On a similar note, I drained the accessory battery in my ICE car once by leaving a 12V electric blanket plugged in. I was surprised how quick it went.


----------



## michaeljayclark (Apr 3, 2008)

I figured that as well unless you could figure how many batteries it would take to keep warmers on for 8 hours. sure its extra weight but if it kept your batteries warm so they have more of a charge then it would justify it.

Also think about a solar panel to help keep them charged while they are running. I remember being blinded by glare off snow, wonder if this would keep a solar panel running at a good output.


----------



## Uncle Joseph (May 7, 2008)

michaeljayclark said:


> I figured that as well unless you could figure how many batteries it would take to keep warmers on for 8 hours. sure its extra weight but if it kept your batteries warm so they have more of a charge then it would justify it.

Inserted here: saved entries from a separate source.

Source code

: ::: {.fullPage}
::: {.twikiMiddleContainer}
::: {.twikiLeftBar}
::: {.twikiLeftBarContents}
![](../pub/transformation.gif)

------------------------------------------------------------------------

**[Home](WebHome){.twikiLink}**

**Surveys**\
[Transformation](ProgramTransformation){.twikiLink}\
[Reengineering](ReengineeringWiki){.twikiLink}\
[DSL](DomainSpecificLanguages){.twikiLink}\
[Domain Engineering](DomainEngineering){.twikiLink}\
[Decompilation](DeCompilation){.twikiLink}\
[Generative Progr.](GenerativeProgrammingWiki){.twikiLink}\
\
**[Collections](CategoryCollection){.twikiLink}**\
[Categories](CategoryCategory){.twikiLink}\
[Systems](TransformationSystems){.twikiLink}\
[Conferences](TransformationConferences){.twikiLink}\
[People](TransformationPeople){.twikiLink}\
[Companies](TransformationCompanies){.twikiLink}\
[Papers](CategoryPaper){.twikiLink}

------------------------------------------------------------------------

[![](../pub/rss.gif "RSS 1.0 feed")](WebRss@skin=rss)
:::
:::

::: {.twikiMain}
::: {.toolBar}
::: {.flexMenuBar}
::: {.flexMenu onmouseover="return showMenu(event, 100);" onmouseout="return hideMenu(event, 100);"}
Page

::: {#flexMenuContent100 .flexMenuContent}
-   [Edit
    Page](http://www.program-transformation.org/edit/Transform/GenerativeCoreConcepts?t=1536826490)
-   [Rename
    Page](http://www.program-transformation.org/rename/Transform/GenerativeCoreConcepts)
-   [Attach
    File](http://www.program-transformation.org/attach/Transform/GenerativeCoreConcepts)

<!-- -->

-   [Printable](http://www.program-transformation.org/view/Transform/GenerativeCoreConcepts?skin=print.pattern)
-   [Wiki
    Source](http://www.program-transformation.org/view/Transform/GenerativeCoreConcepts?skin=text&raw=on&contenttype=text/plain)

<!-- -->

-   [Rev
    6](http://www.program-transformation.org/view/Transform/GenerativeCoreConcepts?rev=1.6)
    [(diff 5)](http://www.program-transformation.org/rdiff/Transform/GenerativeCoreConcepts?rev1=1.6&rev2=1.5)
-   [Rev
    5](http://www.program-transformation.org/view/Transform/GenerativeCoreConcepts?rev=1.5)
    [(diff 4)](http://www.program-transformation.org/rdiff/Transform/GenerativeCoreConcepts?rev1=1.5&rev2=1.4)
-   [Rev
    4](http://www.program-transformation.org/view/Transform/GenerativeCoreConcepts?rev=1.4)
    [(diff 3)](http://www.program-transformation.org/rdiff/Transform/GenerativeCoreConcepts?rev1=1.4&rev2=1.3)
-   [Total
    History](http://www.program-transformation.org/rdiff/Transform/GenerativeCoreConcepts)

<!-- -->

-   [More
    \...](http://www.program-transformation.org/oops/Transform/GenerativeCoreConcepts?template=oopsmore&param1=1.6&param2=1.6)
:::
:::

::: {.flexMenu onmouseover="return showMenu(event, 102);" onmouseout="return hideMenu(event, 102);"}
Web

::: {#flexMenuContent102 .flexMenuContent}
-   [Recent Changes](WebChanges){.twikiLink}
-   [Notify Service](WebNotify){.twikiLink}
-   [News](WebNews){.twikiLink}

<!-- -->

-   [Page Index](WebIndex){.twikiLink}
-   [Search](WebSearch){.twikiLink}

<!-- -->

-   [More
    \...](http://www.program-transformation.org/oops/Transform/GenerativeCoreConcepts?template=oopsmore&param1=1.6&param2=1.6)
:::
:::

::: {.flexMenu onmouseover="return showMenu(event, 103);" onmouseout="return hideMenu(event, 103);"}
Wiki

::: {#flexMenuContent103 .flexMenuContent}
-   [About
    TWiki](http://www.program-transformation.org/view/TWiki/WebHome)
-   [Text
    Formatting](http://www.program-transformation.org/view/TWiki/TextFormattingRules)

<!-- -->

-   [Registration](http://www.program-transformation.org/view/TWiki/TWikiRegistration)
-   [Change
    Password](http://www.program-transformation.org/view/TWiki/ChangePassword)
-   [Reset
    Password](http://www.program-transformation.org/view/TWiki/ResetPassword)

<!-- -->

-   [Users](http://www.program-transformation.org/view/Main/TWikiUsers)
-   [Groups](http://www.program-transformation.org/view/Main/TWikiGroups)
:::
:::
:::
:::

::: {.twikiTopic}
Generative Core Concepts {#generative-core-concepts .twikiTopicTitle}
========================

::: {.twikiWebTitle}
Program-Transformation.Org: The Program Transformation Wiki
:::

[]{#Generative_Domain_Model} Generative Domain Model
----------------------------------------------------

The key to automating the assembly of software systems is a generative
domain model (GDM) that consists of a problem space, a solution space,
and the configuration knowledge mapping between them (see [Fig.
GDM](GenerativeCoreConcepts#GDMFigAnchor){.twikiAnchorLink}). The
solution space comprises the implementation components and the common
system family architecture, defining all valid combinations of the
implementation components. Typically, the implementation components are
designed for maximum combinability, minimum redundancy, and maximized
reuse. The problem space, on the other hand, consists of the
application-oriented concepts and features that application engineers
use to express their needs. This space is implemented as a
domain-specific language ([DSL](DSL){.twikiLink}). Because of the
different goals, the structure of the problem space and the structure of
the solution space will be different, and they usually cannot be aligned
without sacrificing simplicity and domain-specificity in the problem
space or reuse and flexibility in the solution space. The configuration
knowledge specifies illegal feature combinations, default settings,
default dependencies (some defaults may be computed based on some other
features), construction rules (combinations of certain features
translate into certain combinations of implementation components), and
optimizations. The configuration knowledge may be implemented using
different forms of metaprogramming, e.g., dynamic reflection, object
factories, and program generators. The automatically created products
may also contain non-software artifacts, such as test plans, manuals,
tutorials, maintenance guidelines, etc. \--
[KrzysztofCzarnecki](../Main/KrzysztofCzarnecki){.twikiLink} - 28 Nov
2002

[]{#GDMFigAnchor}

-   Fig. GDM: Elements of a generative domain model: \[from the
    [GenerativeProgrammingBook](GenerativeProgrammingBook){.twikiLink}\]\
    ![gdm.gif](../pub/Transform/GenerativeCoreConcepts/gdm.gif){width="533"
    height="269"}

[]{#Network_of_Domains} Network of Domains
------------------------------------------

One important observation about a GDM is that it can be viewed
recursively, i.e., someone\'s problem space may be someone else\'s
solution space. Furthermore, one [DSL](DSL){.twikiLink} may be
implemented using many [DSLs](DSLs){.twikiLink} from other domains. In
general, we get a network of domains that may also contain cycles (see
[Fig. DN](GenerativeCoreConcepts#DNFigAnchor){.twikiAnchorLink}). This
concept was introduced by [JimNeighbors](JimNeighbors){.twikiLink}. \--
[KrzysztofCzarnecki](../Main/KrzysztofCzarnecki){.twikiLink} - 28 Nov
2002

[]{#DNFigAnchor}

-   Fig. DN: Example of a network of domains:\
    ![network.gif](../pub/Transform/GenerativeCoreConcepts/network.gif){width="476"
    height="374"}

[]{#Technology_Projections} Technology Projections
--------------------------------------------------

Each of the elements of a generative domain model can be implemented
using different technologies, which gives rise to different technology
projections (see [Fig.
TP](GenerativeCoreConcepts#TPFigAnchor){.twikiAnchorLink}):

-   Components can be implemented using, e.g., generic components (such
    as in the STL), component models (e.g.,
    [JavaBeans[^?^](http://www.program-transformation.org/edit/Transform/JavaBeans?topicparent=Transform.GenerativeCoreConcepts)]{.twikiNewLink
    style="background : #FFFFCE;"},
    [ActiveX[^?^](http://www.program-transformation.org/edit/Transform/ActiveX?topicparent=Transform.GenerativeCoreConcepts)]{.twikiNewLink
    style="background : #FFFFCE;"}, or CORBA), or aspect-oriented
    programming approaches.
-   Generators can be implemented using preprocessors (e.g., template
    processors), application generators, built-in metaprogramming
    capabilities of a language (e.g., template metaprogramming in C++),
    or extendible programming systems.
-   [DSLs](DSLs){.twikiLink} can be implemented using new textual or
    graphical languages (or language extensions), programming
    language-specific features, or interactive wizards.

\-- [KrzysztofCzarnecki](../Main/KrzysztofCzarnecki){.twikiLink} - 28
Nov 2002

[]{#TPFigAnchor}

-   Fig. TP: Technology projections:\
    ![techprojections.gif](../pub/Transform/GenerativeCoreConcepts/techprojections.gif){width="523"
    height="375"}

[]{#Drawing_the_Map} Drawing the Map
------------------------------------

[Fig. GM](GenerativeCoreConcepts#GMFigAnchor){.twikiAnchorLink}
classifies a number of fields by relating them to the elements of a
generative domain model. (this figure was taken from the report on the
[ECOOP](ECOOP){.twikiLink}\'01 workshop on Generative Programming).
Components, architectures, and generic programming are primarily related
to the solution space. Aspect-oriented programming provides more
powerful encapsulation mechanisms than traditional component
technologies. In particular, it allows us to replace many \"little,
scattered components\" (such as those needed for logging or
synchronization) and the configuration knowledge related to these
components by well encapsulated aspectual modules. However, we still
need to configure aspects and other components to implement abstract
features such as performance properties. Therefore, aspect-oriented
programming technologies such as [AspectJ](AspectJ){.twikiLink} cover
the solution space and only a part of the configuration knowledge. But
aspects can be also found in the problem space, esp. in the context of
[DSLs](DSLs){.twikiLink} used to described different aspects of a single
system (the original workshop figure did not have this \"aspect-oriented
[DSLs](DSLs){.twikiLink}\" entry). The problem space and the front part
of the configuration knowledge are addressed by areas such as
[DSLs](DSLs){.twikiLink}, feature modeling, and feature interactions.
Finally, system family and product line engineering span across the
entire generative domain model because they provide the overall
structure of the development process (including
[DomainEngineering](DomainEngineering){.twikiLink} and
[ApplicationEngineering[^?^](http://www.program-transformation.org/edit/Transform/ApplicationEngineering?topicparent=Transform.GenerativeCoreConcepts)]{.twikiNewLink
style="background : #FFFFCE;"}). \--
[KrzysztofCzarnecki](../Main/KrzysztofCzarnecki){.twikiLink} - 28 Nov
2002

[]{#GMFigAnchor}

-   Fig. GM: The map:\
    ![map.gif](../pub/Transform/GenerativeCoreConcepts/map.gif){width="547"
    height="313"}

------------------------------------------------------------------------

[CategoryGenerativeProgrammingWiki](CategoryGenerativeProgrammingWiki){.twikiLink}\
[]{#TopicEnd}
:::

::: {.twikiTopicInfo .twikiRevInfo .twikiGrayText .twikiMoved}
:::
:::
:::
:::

And you would only need it on during the colder months. If _Joseph3354_ is correct about the charge capacity staying at 80%, then I shouldn't have a problem getting home in the cold, even without a pack warmer. I'm wondering if the batteries would warm enough in the 10-mile commute home so that they would accept a charge.


----------



## Manntis (May 22, 2008)

Uncle Joseph said:


> And you would only need it on during the colder months. If _Joseph3354_ is correct about the charge capacity staying at 80%, then I shouldn't have a problem getting home in the cold, even without a pack warmer. I'm wondering if the batteries would warm enough in the 10-mile commute home so that they would accept a charge.

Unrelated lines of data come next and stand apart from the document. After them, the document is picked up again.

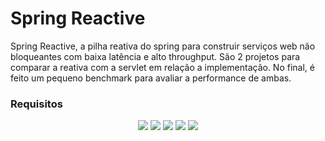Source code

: # Spring Reactive

Spring Reactive, a pilha reativa do spring para construir serviços web não bloqueantes com baixa latência e alto throughput.
São 2 projetos para comparar a reativa com a servlet em relação a implementação. 
No final, é feito um pequeno benchmark para avaliar a performance de ambas.

### Requisitos

<p align="center">
	<img loading="lazy" src="https://img.shields.io/badge/Java-17-blue?logo=openjdk"/>
	<img loading="lazy" src="https://img.shields.io/badge/Spring-3.4.3-blue?logo=spring"/>
	<img loading="lazy" src="https://img.shields.io/badge/Git-2.43.0-blue?logo=git"/>
	<img loading="lazy" src="https://img.shields.io/badge/Maven-3.9.3-blue?logo=apachemaven"/>
	<img loading="lazy" src="https://img.shields.io/badge/MySQL-9.3-blue?logo=mysql"/>
</p>
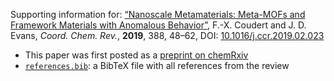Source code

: Supporting information for: [“Nanoscale Metamaterials: Meta-MOFs and Framework Materials with Anomalous Behavior”](https://doi.org/10.1016/j.ccr.2019.02.023), F.-X. Coudert and J. D. Evans, _Coord. Chem. Rev._, **2019**, 388, 48–62, DOI: [10.1016/j.ccr.2019.02.023](https://doi.org/10.1016/j.ccr.2019.02.023)

- This paper was first posted as a [preprint on chemRxiv](https://doi.org/10.26434/chemrxiv.7415249.v2)
- [`references.bib`](references.bib): a BibTeX file with all references from the review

It's irrelevant what charge capacity stays at if your electrolyte is frozen.

Case in point: I had a car that my neighbour backed into sitting in the repair shop's compound for 2 weeks during a cold snap. Once they fixed the damage I went to pick it up - but the car wouldn't start. The starter battery was frozen. I was able to boost the car, but the alternator was unable to send a charge to the battery itself on the drive home; a battery with slurry or frozen electrolyte will not take a charge, nor give off power.


----------



## Uncle Joseph (May 7, 2008)

Manntis said:


> It's irrelevant what charge capacity stays at if your electrolyte is frozen.
> 
> Case in point: I had a car that my neighbour backed into sitting in the repair shop's compound for 2 weeks during a cold snap. Once they fixed the damage I went to pick it up - but the car wouldn't start. The starter battery was frozen. I was able to boost the car, but the alternator was unable to send a charge to the battery itself on the drive home; a battery with slurry or frozen electrolyte will not take a charge, nor give off power.

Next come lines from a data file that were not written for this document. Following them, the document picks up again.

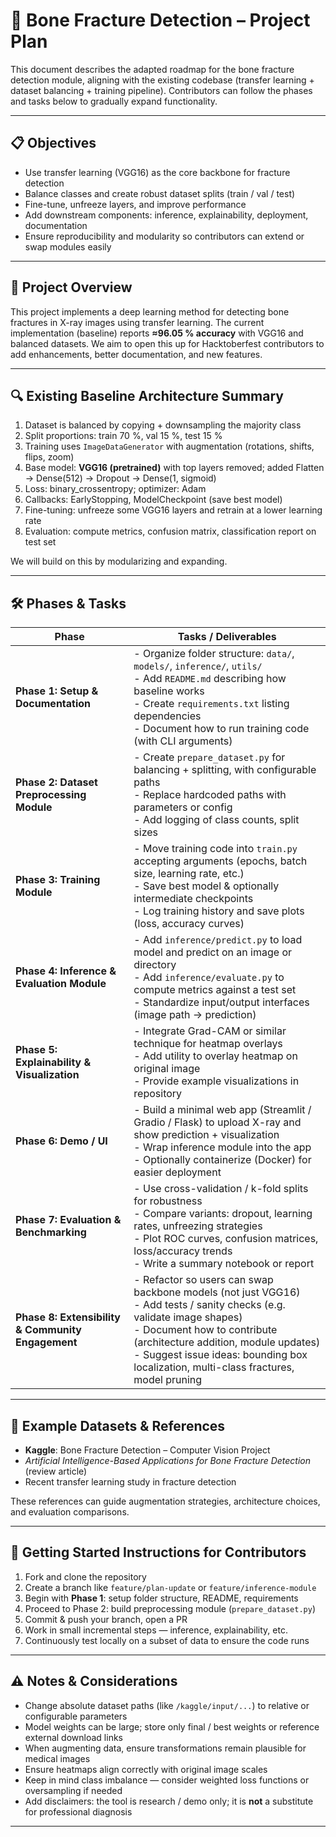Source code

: # 🦴 Bone Fracture Detection – Project Plan

This document describes the adapted roadmap for the bone fracture detection module, aligning with the existing codebase (transfer learning + dataset balancing + training pipeline). Contributors can follow the phases and tasks below to gradually expand functionality.

---

## 📋 Objectives

- Use transfer learning (VGG16) as the core backbone for fracture detection  
- Balance classes and create robust dataset splits (train / val / test)  
- Fine-tune, unfreeze layers, and improve performance  
- Add downstream components: inference, explainability, deployment, documentation  
- Ensure reproducibility and modularity so contributors can extend or swap modules easily  

---

## 🎯 Project Overview

This project implements a deep learning method for detecting bone fractures in X-ray images using transfer learning. The current implementation (baseline) reports **≈96.05 % accuracy** with VGG16 and balanced datasets. We aim to open this up for Hacktoberfest contributors to add enhancements, better documentation, and new features.

---

## 🔍 Existing Baseline Architecture Summary

1. Dataset is balanced by copying + downsampling the majority class  
2. Split proportions: train 70 %, val 15 %, test 15 %  
3. Training uses `ImageDataGenerator` with augmentation (rotations, shifts, flips, zoom)  
4. Base model: **VGG16 (pretrained)** with top layers removed; added Flatten → Dense(512) → Dropout → Dense(1, sigmoid)  
5. Loss: binary_crossentropy; optimizer: Adam  
6. Callbacks: EarlyStopping, ModelCheckpoint (save best model)  
7. Fine-tuning: unfreeze some VGG16 layers and retrain at a lower learning rate  
8. Evaluation: compute metrics, confusion matrix, classification report on test set  

We will build on this by modularizing and expanding.

---

## 🛠 Phases & Tasks

| Phase | Tasks / Deliverables |
|---|---|
| **Phase 1: Setup & Documentation** | - Organize folder structure: `data/`, `models/`, `inference/`, `utils/`  <br> - Add `README.md` describing how baseline works  <br> - Create `requirements.txt` listing dependencies  <br> - Document how to run training code (with CLI arguments) |
| **Phase 2: Dataset Preprocessing Module** | - Create `prepare_dataset.py` for balancing + splitting, with configurable paths <br> - Replace hardcoded paths with parameters or config <br> - Add logging of class counts, split sizes |
| **Phase 3: Training Module** | - Move training code into `train.py` accepting arguments (epochs, batch size, learning rate, etc.) <br> - Save best model & optionally intermediate checkpoints <br> - Log training history and save plots (loss, accuracy curves) |
| **Phase 4: Inference & Evaluation Module** | - Add `inference/predict.py` to load model and predict on an image or directory <br> - Add `inference/evaluate.py` to compute metrics against a test set <br> - Standardize input/output interfaces (image path → prediction) |
| **Phase 5: Explainability & Visualization** | - Integrate Grad-CAM or similar technique for heatmap overlays <br> - Add utility to overlay heatmap on original image <br> - Provide example visualizations in repository |
| **Phase 6: Demo / UI** | - Build a minimal web app (Streamlit / Gradio / Flask) to upload X-ray and show prediction + visualization <br> - Wrap inference module into the app <br> - Optionally containerize (Docker) for easier deployment |
| **Phase 7: Evaluation & Benchmarking** | - Use cross-validation / k-fold splits for robustness <br> - Compare variants: dropout, learning rates, unfreezing strategies <br> - Plot ROC curves, confusion matrices, loss/accuracy trends <br> - Write a summary notebook or report |
| **Phase 8: Extensibility & Community Engagement** | - Refactor so users can swap backbone models (not just VGG16) <br> - Add tests / sanity checks (e.g. validate image shapes) <br> - Document how to contribute (architecture addition, module updates) <br> - Suggest issue ideas: bounding box localization, multi-class fractures, model pruning |

---

## 🧪 Example Datasets & References

- **Kaggle**: Bone Fracture Detection – Computer Vision Project  
- *Artificial Intelligence-Based Applications for Bone Fracture Detection* (review article)  
- Recent transfer learning study in fracture detection  

These references can guide augmentation strategies, architecture choices, and evaluation comparisons.

---

## 🧭 Getting Started Instructions for Contributors

1. Fork and clone the repository  
2. Create a branch like `feature/plan-update` or `feature/inference-module`  
3. Begin with **Phase 1**: setup folder structure, README, requirements  
4. Proceed to Phase 2: build preprocessing module (`prepare_dataset.py`)  
5. Commit & push your branch, open a PR  
6. Work in small incremental steps — inference, explainability, etc.  
7. Continuously test locally on a subset of data to ensure the code runs  

---

## ⚠ Notes & Considerations

- Change absolute dataset paths (like `/kaggle/input/...`) to relative or configurable parameters  
- Model weights can be large; store only final / best weights or reference external download links  
- When augmenting data, ensure transformations remain plausible for medical images  
- Ensure heatmaps align correctly with original image scales  
- Keep in mind class imbalance — consider weighted loss functions or oversampling if needed  
- Add disclaimers: the tool is research / demo only; it is **not** a substitute for professional diagnosis  

---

Ok, so maybe I'm misunderstanding. The LiFePo packs won't discharge with 80% capacity at -20f? I guess we're back to warmers then...


----------



## joseph3354 (Apr 2, 2008)

lifepo batteries do not have an electrolyte that will freeze,their operating temperatures according to the manufacturer are 
-4f to +149f for discharging and 32f to 113f for charging.i incorrectly stated -20f as the lower limit for discharging it is 
-20c.if you charge the batteries directly after discharging(driving) the temperatures of the batteries will be high enough to accept charge.if you have a fully charged pack at -4f you will have 80 percent capacity according to manufacturers specs.


----------



## Manntis (May 22, 2008)

Uncle Joseph said:


> Ok, so maybe I'm misunderstanding. The LiFePo packs won't discharge with 80% capacity at -20f? I guess we're back to warmers then...


I thought we were talking lead acid batteries, per the thread title


----------



## joseph3354 (Apr 2, 2008)

yes we were,but somehow got shifted on to lifepo.just wanted to clarify what i had posted.


----------



## Coley (Jul 26, 2007)

As long as I charge my pack with a timer, so that it is just finishing, when I head for work, low temps weren't a problem this winter. (snow was)

I have a 50 F shop area to pull into, when I get to town, which you won't have.

I investigated all sorts of battery heaters, but didn't need them after all.
I didn't find much, that would work, without plugging it in.


----------



## Manntis (May 22, 2008)

Coley said:


> As long as I charge my pack with a timer, so that it is just finishing, when I head for work, low temps weren't a problem this winter. (snow was)
> 
> I have a 50 F shop area to pull into, when I get to town, which you won't have.
> 
> ...


charging is a good way to keep batteries warm too - as long as the user is planning it like you, where the battery completes charging just shortly before use.


----------